Dataset entries

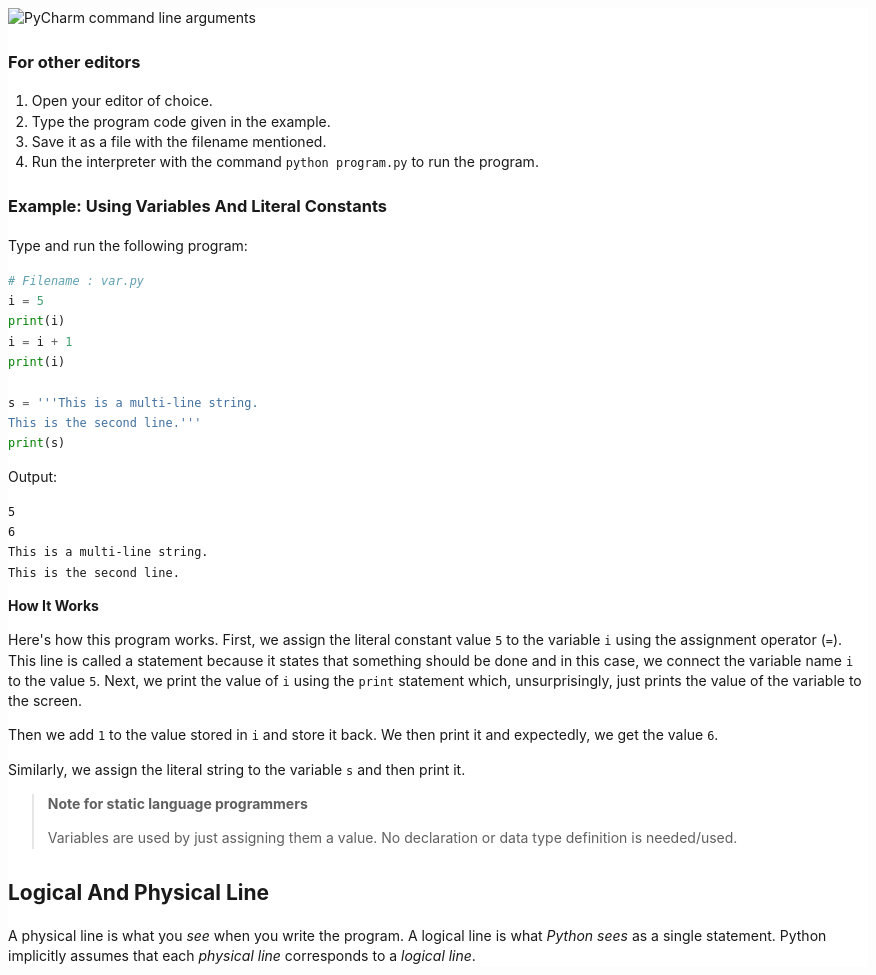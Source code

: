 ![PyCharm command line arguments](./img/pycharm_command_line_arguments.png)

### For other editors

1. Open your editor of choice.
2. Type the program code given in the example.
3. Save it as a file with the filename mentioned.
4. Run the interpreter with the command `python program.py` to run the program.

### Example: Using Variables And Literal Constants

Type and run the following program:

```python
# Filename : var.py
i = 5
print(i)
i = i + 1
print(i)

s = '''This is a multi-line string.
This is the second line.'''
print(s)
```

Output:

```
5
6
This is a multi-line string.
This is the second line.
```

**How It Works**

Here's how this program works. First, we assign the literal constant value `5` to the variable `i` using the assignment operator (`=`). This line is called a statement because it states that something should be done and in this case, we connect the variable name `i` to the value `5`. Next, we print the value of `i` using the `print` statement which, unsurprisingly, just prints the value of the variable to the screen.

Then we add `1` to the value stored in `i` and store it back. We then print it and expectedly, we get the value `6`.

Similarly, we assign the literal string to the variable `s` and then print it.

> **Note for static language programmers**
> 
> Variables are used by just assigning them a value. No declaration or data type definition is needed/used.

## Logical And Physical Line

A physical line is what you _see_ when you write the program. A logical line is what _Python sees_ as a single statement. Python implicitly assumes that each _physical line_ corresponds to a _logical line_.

• _Try it_
Start with the first line of the records above and end with the line containing "4. Run the interpreter". Output those lines exactly, pictures excluded.

• _Expected output_
Source code

: ![PyCharm command line arguments](./img/pycharm_command_line_arguments.png)

### For other editors

1. Open your editor of choice.
2. Type the program code given in the example.
3. Save it as a file with the filename mentioned.
4. Run the interpreter with the command `python program.py` to run the program.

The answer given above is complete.